“Prospect Theory” is the fancy term for the life epiphany that Daniel Kahneman and Amos Tversky mutually experienced while going for long walks through the side-streets of Jerusalem. Unfortunately, Amos Tversky died before he could collect the Nobel prize that accompanied said epiphany – but Mr Kahneman picked his up in 2002. That story also happens to be the basis for Michael Lewis’s new book “The Undoing Project” (which I’m currently reading).

The starting point for Prospect Theory was the question: “Is anyone intuitively good at statistics?”

And it’s an important question. We spend a lot of time trying to assess the odds of things happening or not happening. But assessing the odds is only useful if you can use them correctly. In much the same way as it’d be wonderful to fly but significantly less so if you’re flying blind.

So let me lay out an example.

The Scenarios

Any Prospect Theory thought experiment has a framework for some kind of risky situation. It says that, in that situation, you should look at two things:

  • The likelihood of success or failure (the probability); and
  • The potential for gain or loss (the payoff).

The probability can be high or low. The payoff can be positive or negative.

Essentially, you’re left with a box (or matrix) of options that looks something like this:

prospect theory matrix

Now that there is a matrix, it needs to be populated.

A Death Penalty Thought Experiment
  1. Let’s assume that you’re a gay man – a fairly fabulous one that dresses a lot like Adam Lambert.
  2. Foolishly, you visit one of the following places:
    1. Iran
    2. Mauritania
    3. Saudi Arabia
    4. Sudan
    5. Yemen
    6. Anywhere in Nigeria that’s governed by Shari’a Law
  3. You’re followed from the airport to your hotel, and get arrested the next morning on the bogus charge of having had “unnatural relations” with a prominent civil rights activist.
  4. The arresting officer apologises to you, telling you that the whole thing is politically motivated, “but such is life.”
Scenario 1: High Probability of Gain

You’re sitting in a cell, when your court-appointed lawyer comes to you and says:

“So listen, this is really all a misunderstanding. Some eager young imam was trying to prove himself, and it seems that he got out of control. What I’m being told is that if you’re prepared to admit to indecency and accept 10 public lashes in order to help the ayatollahs save face, then they’ll let you go home. If you fight it, there’s, like, a 95% chance that they’ll drop the charges and pay you some damages for your trouble. But there’s still a small chance that if you head down that route, they might get irritated and make things difficult.”

What would you do? You’d probably take the indecency rap, bear the lashes and go home. Or, in more portentous terms, your fear of disappointment/difficulty would make you risk averse, and you’d accept the unfavourable settlement.

Scenario 2: Low Probability of Gain

The lawyer comes to you and says something slightly different:

“So this is really all a misunderstanding. What I’m being told is that if you’re prepared to admit to indecency in order to help the imams save face, then they’ll forget the whole thing and you can go straight home.
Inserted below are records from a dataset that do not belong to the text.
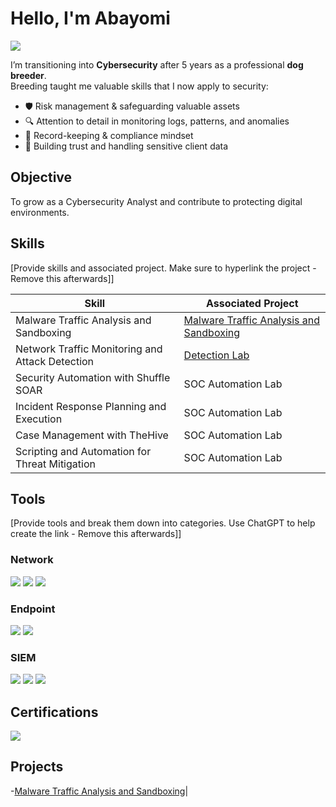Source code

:# Hello, I'm Abayomi
<a href="https://linkedin.com"><img src="https://img.shields.io/badge/-LinkedIn-0072b1?&style=for-the-badge&logo=linkedin&logoColor=white" /></a>

I’m transitioning into **Cybersecurity** after 5 years as a professional **dog breeder**.  
Breeding taught me valuable skills that I now apply to security:  
- 🛡️ Risk management & safeguarding valuable assets  
- 🔍 Attention to detail in monitoring logs, patterns, and anomalies  
- 📑 Record-keeping & compliance mindset  
- 🤝 Building trust and handling sensitive client data  

## Objective
To grow as a Cybersecurity Analyst and contribute to protecting digital environments.

## Skills
[Provide skills and associated project. Make sure to hyperlink the project - Remove this afterwards]]

| Skill                                         | Associated Project         |
|-----------------------------------------------|----------------------------|
| Malware Traffic Analysis and Sandboxing         | <a href="https://github.com/Yomi-stack/Malware-Traffic-Analysis-and-Sandboxing/blob/main">Malware Traffic Analysis and Sandboxing</a>|
| Network Traffic Monitoring and Attack Detection | <a href="https://google.com">Detection Lab</a>|
| Security Automation with Shuffle SOAR         | SOC Automation Lab|
| Incident Response Planning and Execution      | SOC Automation Lab|
| Case Management with TheHive                  | SOC Automation Lab|
| Scripting and Automation for Threat Mitigation | SOC Automation Lab|

## Tools
[Provide tools and break them down into categories. Use ChatGPT to help create the link - Remove this afterwards]]

### Network
<div>
    <img src="https://img.shields.io/badge/-Wireshark-1679A7?&style=for-the-badge&logo=Wireshark&logoColor=white" />
    <img src="https://img.shields.io/badge/-Suricata-EF3B2D?&style=for-the-badge&logo=Suricata&logoColor=white" />
    <img src="https://img.shields.io/badge/-Zeek-777BB4?&style=for-the-badge&logo=Zeek&logoColor=white" />
</div>

### Endpoint
<div>
    <img src="https://img.shields.io/badge/-Microsoft_Defender_for_Endpoint-00A4EF?&style=for-the-badge&logo=Microsoft&logoColor=white" />
    <img src="https://img.shields.io/badge/-Velociraptor-4B275F?&style=for-the-badge&logo=Velociraptor&logoColor=white" />
</div>

### SIEM
<div>
    <img src="https://img.shields.io/badge/-Microsoft_Sentinel-0078D4?&style=for-the-badge&logo=Microsoft&logoColor=white" />
    <img src="https://img.shields.io/badge/-Splunk-000000?&style=for-the-badge&logo=Splunk&logoColor=white" />
    <img src="https://img.shields.io/badge/-Elastic-005571?&style=for-the-badge&logo=Elastic&logoColor=white" />
</div>

## Certifications
 <img src="https://img.shields.io/badge/-Cisco%20Intro%20to%20Cybersecurity-1ba0d7?&style=for-the-badge&logo=cisco&logoColor=white" />
</a>


</div>

## Projects
-<a href="https://github.com/Yomi-stack/Malware-Traffic-Analysis-and-Sandboxing/blob/main">Malware Traffic Analysis and Sandboxing</a>|


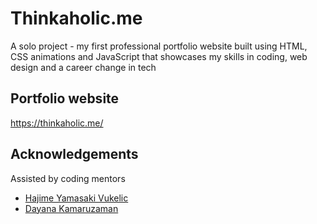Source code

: # Thinkaholic.me
A solo project - my first professional portfolio website built using HTML, CSS animations and JavaScript that showcases my skills in coding, web design and a career change in tech

## Portfolio website 

https://thinkaholic.me/

## Acknowledgements

Assisted by coding mentors
- [Hajime Yamasaki Vukelic](https://medium.com/@hayavuk)
- [Dayana Kamaruzaman](https://www.7thlumen.com/)
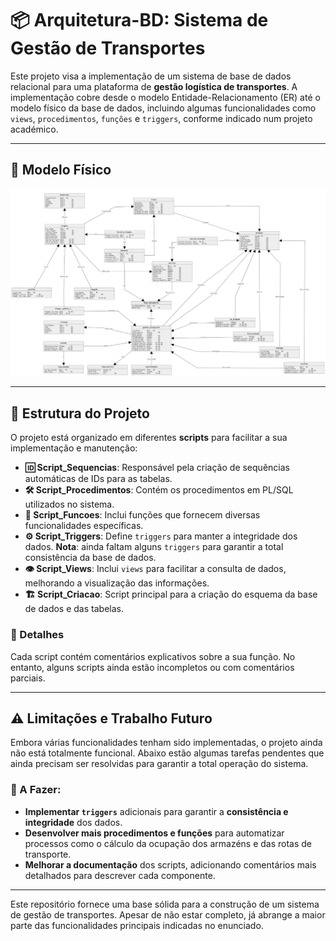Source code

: # 📦 Arquitetura-BD: Sistema de Gestão de Transportes

Este projeto visa a implementação de um sistema de base de dados relacional para uma plataforma de **gestão logística de transportes**. A implementação cobre desde o modelo Entidade-Relacionamento (ER) até o modelo físico da base de dados, incluindo algumas funcionalidades como `views`, `procedimentos`, `funções` e `triggers`, conforme indicado num projeto académico.

---

## 🔗 Modelo Físico
![Modelo Físico](Modelo_Fisico.png)

---

## 📂 Estrutura do Projeto

O projeto está organizado em diferentes **scripts** para facilitar a sua implementação e manutenção:

- **🆔 Script_Sequencias**: Responsável pela criação de sequências automáticas de IDs para as tabelas.
- **🛠️ Script_Procedimentos**: Contém os procedimentos em PL/SQL utilizados no sistema.
- **🔎 Script_Funcoes**: Inclui funções que fornecem diversas funcionalidades específicas.
- **⚙️ Script_Triggers**: Define `triggers` para manter a integridade dos dados. **Nota**: ainda faltam alguns `triggers` para garantir a total consistência da base de dados.
- **👁️ Script_Views**: Inclui `views` para facilitar a consulta de dados, melhorando a visualização das informações.
- **🏗️ Script_Criacao**: Script principal para a criação do esquema da base de dados e das tabelas.

### 📜 Detalhes
Cada script contém comentários explicativos sobre a sua função. No entanto, alguns scripts ainda estão incompletos ou com comentários parciais.

---

## ⚠️ Limitações e Trabalho Futuro

Embora várias funcionalidades tenham sido implementadas, o projeto ainda não está totalmente funcional. Abaixo estão algumas tarefas pendentes que ainda precisam ser resolvidas para garantir a total operação do sistema.

### 🚧 A Fazer:
- **Implementar `triggers`** adicionais para garantir a **consistência e integridade** dos dados.
- **Desenvolver mais procedimentos e funções** para automatizar processos como o cálculo da ocupação dos armazéns e das rotas de transporte.
- **Melhorar a documentação** dos scripts, adicionando comentários mais detalhados para descrever cada componente.

---

Este repositório fornece uma base sólida para a construção de um sistema de gestão de transportes. Apesar de não estar completo, já abrange a maior parte das funcionalidades principais indicadas no enunciado.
But I think that they really just want this to go away – apparently, there are some international sensitivities in a trade negotiation that could be affected. If you try and fight it, then there’s a small (say, 5%) chance that they’ll actually pay you anything between $50,000 and $100,000 to go home tonight, just to get this off the radar…”

In this case, the small chance of getting quite a large cash settlement would probably entice you to fight the case. That is: the hope of large gain would make you risk seeking, and you’d reject a favourable settlement.

Scenario 3: Low Probability of Loss

In a somewhat less optimistic tone, you get told:

“The school of clerics are annoyed. Their hand has been forced here – but that’s all spilt milk, really. They have said that you must admit to indecency, accept 10 public lashes, and then go home. I think that if you push it, you’ll get off. But if someone gets it into their head to make an example out of you, then there’s about a 5% chance that you’ll get the death penalty.” 

There is not even a pause for thought here. You’d take the lashes and leave ASAP. The fear of a large loss death makes you risk averse, and you take the unfavourable settlement.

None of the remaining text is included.